RogerDearnaley comments on Foom & Doom 2: Technical alignment is hard

RogerDearnaley 20 Feb 2026 1:36 UTC
2 points
0
the reward function is written in Python (or whatever), not in natural language
What’s your opinion on LLM-as-judge, Constitutional AI, and so forth, where the specification is written in natural language? Those are becoming increasingly common. That seems like it fixes the literal genie issue just as well as using an LLM as agent does.

It does of course break down if the agent you’re applying the RL to is enough smarter than the judge to be able to find loopholes/schemes that the LLM judge just can’t figure out. If the judge is an LLM learning from humans, then even after extrapolating from documents like wikipedia articles and scientific papers that were written very slowly and carefully by multiple humans, and are better than any human could just write straight out, its maximum capability is probably limited to some multiple of human capacity. So this solution might reach low ASI, but not indefinitely far (unless we could figure out some way to recurse it.)

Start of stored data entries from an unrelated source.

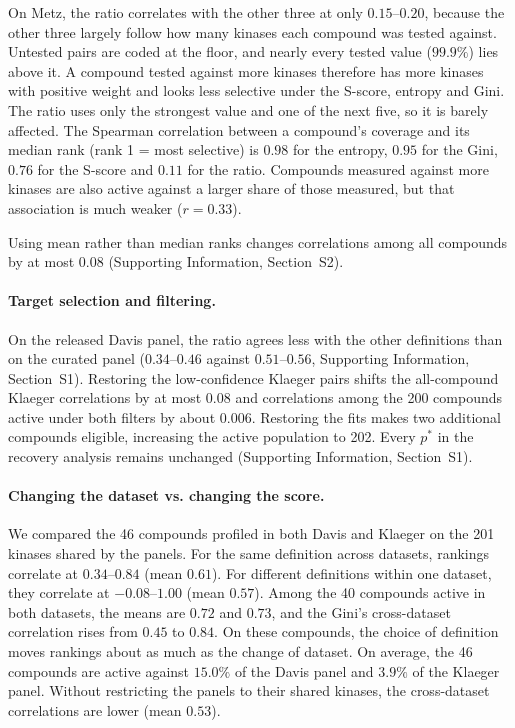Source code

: On Metz, the ratio correlates with the other three at only
$0.15$--$0.20$, because the other three largely follow how many kinases each
compound was tested against. Untested pairs are coded at the floor, and nearly
every tested value ($99.9\%$) lies above it. A compound tested against more
kinases therefore has more kinases with positive weight and looks less
selective under the S-score, entropy and Gini. The ratio uses only the
strongest value and one of the next five, so it is barely affected. The
Spearman correlation between a compound's coverage and its median rank (rank 1
= most selective) is $0.98$ for the entropy, $0.95$ for the Gini, $0.76$ for
the S-score and $0.11$ for the ratio. Compounds measured against more kinases
are also active against a larger share of those measured, but that association
is much weaker ($r = 0.33$).

Using mean rather than median ranks changes correlations among all compounds
by at most $0.08$ (Supporting Information, Section~S2).

\paragraph{Target selection and filtering.} On the released Davis panel, the
ratio agrees less with the other definitions than on the curated panel
($0.34$--$0.46$ against $0.51$--$0.56$, Supporting Information,
Section~S1). Restoring the low-confidence Klaeger pairs shifts the
all-compound Klaeger correlations by at most $0.08$ and correlations among
the 200 compounds active under both filters by about $0.006$. Restoring the
fits makes two additional compounds eligible, increasing the active population
to 202. Every $p^*$ in the recovery analysis remains unchanged (Supporting
Information, Section~S1).

\paragraph{Changing the dataset vs. changing the score.}
We compared the 46 compounds profiled in both Davis and Klaeger on the 201
kinases shared by the panels. For the same definition across datasets,
rankings correlate at $0.34$--$0.84$ (mean $0.61$). For different definitions
within one dataset, they correlate at $-0.08$--$1.00$ (mean $0.57$).
Among the 40 compounds active in both datasets, the means are $0.72$
and $0.73$, and the Gini's cross-dataset correlation rises from $0.45$ to
$0.84$. On these compounds, the choice of definition moves rankings about as
much as the change of dataset. On average, the 46 compounds are active
against $15.0\%$ of the Davis panel and $3.9\%$ of the Klaeger panel. Without
restricting the panels to their shared kinases, the cross-dataset
correlations are lower (mean $0.53$).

[On the other hand, this is using the normal assumption that the judge needs to be roughly as smart as what it’s supervising or ith will get tricked (like in a GAN), but the human brainstem clearly manages to supervise something a lot smarter than it is. Possibly because in brain-like AGI, they’re not two separate agents, but two parts of the same agent? Still, why doesn’t the learning subsystem in brain-like AGI learn ways to trick/manipulate the steering subsystem? Or does it?]

So, how would we recurse an LLM to get it to a higher capacity? Take off from there: build a value-learning version of AIXI (with approximate Bayesianism so it’s physically implementable). Ruthless consequentialism + Bayesian inference on a world model on a known-to-be-not-fully-known utility function, connected to ruthless consequentialism + Bauesian inference on figuring out what the correct Utility function is by learning human values. Clearly the latter becomes a high priority: assume the model starts smart enough to understand the statistical arguments for Goodharts Law, so understands that extrapolating out-of-distribution, i.e. outside the region that is well-predictable given the extent to which your approximate Bayesianism has narrowed the hypothesis set of your utility function, is a recipe for miscalculations unless you pessimize over the remaining Knightian (i.e. hypothesis) uncertainty, so it pessimizes correctly (fiddly, but basically well understood graduate level statistics), rather than naively extrapolation out of the space it understands. Thus it realizes that doing more value learning more would improve both its accuracy and the action space that it knows how to use safely, (Anything not smart enough to undersstand and do this couldn’t do scientific research anyway.)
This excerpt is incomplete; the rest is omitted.